Hugues de Queyssac nous entraine au milieu du 14e siècle en Aquitaine, là où débuta cette guerre qui devait durer plus de cent ans. La vie y est rude mais les occasions d'en profiter demeurent nombreuses. Les personnages ne s'en privent d'ailleurs pas. Amateurs de vins et de bonne chère (voire, pour certains, de bonnes chairs), Queyssac nous décrit des personnages sensuels. Brachet de Born, écuyer d'un droit seigneur du Périgord, se retrouve entraîné à ses dépends dans une suite de péripéties. On l'accuse d'abord d'un crime horrible, avant de l'obliger à partir pour l'Orient et ses terres dangereuses pour un Chrétien. En parallèle, il ne cesse de rechercher Ysabeau de Guérande, l'amour de sa vie qui lui reste disparue.

Avant d'en dire davantage, il me faut saluer le fabuleux travail sur le langage réalisé par Hugues de Queyssac. Toute l'originalité de ce livre, son charme aussi, vient du fait que l'auteur a su suffisamment s'imprégner de vieux termes, d'anciennes tournures de phrases héritées du vieux-français, pour arriver à en faire un usage fluide, léger. C'est ainsi une ambiance toute entière qui est créé par ce langage, ces vieux mots qui croquent sous la langue. Il y a presque de l'exotisme à redécouvrir ainsi sa propre langue natale.
Mais, me direz-vous, l'action du roman se passe en Périgord, terres où l'on ne parlait alors pas à cette époque le vieux français, mais une toute autre langue, la langue d'oc, ou vieil occitan ! Et bien oui, et l'auteur en a tenu compte ! Et c'est là tout le génie de Queyssac d'avoir mélangé à ce français vieilli des termes, mots, expressions, sonorités occitanes. Une sorte d'occitan francisé, des mots qu'on retrouve d'ailleurs parfois encore en usage aujourd'hui, dans les bouches des vieilles gens du Sud-Ouest. Ce mélange, toujours fluide, est presque oeuvre de poésie.
(L'autre bonne idée, c'est d'avoir mis en fin d'ouvrage un lexique qui vient nous éclairer lorsque le sens d'un de ces mots nous est confus. Ce lexique propose en plus quelques renseignements de type encyclopédiques qui raviront les amateurs d'histoire médiévale.)

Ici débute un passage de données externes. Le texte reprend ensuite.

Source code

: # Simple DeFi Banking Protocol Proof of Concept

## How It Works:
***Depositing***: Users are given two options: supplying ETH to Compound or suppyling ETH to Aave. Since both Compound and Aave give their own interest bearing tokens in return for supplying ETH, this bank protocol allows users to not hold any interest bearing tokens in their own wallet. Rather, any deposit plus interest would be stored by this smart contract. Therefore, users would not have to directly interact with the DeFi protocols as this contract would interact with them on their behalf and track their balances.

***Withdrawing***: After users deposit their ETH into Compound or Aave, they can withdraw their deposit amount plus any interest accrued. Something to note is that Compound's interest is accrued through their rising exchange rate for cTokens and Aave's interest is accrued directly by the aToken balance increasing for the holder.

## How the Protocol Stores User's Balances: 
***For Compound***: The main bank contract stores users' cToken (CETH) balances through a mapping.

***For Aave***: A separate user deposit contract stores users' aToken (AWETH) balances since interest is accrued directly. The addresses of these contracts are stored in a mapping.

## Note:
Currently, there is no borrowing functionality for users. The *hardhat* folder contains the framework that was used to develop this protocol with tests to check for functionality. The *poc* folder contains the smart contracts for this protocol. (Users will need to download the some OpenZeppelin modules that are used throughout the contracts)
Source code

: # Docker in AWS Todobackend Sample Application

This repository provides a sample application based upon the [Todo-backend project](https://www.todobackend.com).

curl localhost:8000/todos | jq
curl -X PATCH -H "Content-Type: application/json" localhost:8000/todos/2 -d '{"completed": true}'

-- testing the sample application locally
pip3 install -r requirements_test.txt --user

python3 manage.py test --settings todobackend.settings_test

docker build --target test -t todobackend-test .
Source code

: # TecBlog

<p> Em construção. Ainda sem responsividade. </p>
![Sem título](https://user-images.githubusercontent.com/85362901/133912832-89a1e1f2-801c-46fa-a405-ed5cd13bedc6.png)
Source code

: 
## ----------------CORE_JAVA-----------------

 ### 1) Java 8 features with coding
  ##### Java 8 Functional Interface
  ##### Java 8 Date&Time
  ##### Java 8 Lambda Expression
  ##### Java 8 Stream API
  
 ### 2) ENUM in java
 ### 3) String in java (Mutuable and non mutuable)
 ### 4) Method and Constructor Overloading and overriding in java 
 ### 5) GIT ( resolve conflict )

Là où Hugues de Queyssac est une nouvelle fois fidèle à cet esprit médieval occitan, c'est dans le thème du roman. L'Europe des poètes est née occitane, avec cette dynamique introduite par les "trobadors", troubadours porteurs de mots et d'érotisme. C'est eux qui ont introduit en Occident une nouvelle vision de l'amour, une sorte d'invention de l'amour-passion en somme, mais aussi et pour la première fois une mise en avant de amour hétérosexuel (puisque les récits d'avant les troubadours racontaient davantage les quêtes entre chevaliers que les liaisons hommes-femmes). Bref, ce nouvel amour courtois avait des codes, notamment le fait de chanter les louanges d'une femme inaccessible parce que supérieure (en noblesse, en vertu, etc). Dans La Danse du loup, Queyssac reprend ces codes en faisant partir Brachet de Born à la recherche éperdue d'une belle qu'il n'a vu qu'en songe, et qu'il chante pourtant en vers plus ou moins maladroits. La référence aux troubadours est omniprésente, notamment à travers l'évocation d'un ancêtre de notre écuyer Born, un valeureux guerrier-poète.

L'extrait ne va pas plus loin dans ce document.